The initiative aims to simplify processes, enhance fraud prevention, and provide registrants with intuitive tools such as auto population, real time data validation, and mobile accessibility.
Troubleshooting Motus issues
Many carriers are running into obstacles when registering for Motus. The most frequent issue is not being able to claim DOT numbers, and the most common reason for this is that the carrier didn’t update its information before the deadline.
For example, only the company official can claim your USDOT number. This means that if your company official left earlier this year and you didn’t update this information in your portal, then you won’t be able to claim your USDOT number.

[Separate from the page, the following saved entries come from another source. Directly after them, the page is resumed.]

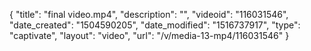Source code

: {
    "title": "final video.mp4",
    "description": "",
    "videoid": "116031546",
    "date_created": "1504590205",
    "date_modified": "1516737917",
    "type": "captivate",
    "layout": "video",
    "url": "\/v\/media-13-mp4\/116031546"
}
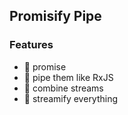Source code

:## Promisify Pipe

### Features

- 🚧 promise
- 🚧 pipe them like RxJS
- 🚧 combine streams
- 🚧 streamify everything
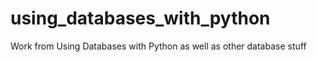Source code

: # using_databases_with_python
Work from Using Databases with Python as well as other database stuff
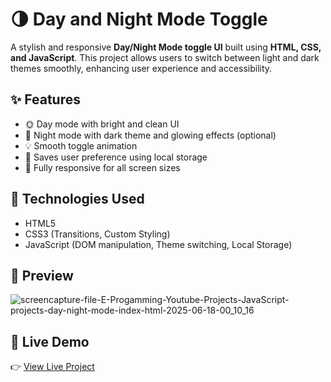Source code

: # 🌗 Day and Night Mode Toggle

A stylish and responsive **Day/Night Mode toggle UI** built using **HTML, CSS, and JavaScript**. This project allows users to switch between light and dark themes smoothly, enhancing user experience and accessibility.

## ✨ Features

- 🌞 Day mode with bright and clean UI
- 🌙 Night mode with dark theme and glowing effects (optional)
- 💡 Smooth toggle animation
- 🧠 Saves user preference using local storage
- 📱 Fully responsive for all screen sizes

## 🔧 Technologies Used

- HTML5
- CSS3 (Transitions, Custom Styling)
- JavaScript (DOM manipulation, Theme switching, Local Storage)

## 📸 Preview

![screencapture-file-E-Progamming-Youtube-Projects-JavaScript-projects-day-night-mode-index-html-2025-06-18-00_10_16](https://github.com/user-attachments/assets/2ed09962-5cd6-4d36-96fb-70e3deacaf22)
 <!-- Replace with actual screenshot if available -->


## 🚀 Live Demo

👉 [View Live Project]()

If you’re struggling to get your Motus account set up or claim your USDOT number, you must contact FMCSA at 800-832-5660. FMCSA will only work directly with the motor carrier at this point. Once you have set up your account, you can then grant permissions to other individuals — both within and outside of your organization.
Motus watchouts
Motus gives you more control over your registration, but it also puts more responsibility on you. For example, Motus has simplified applying for operating authority, but knowing which authority your company needs remains unclear. Obtaining the incorrect authority type can be costly, and making mistakes on your application can lead to long delays.
Without the correct authority in place, you may run into:
- A delay in approval, which would lead to a delay in beginning operations.
- Additional application fees, as you may need to reapply.
- Compliance issues, which could lead to expensive fees, audits, or even being placed out of service.
Key to remember: FMCSA has rolled out the first phase of Motus, which aims to streamline and simplify compliance, but it also comes with a few additional challenges for motor carriers.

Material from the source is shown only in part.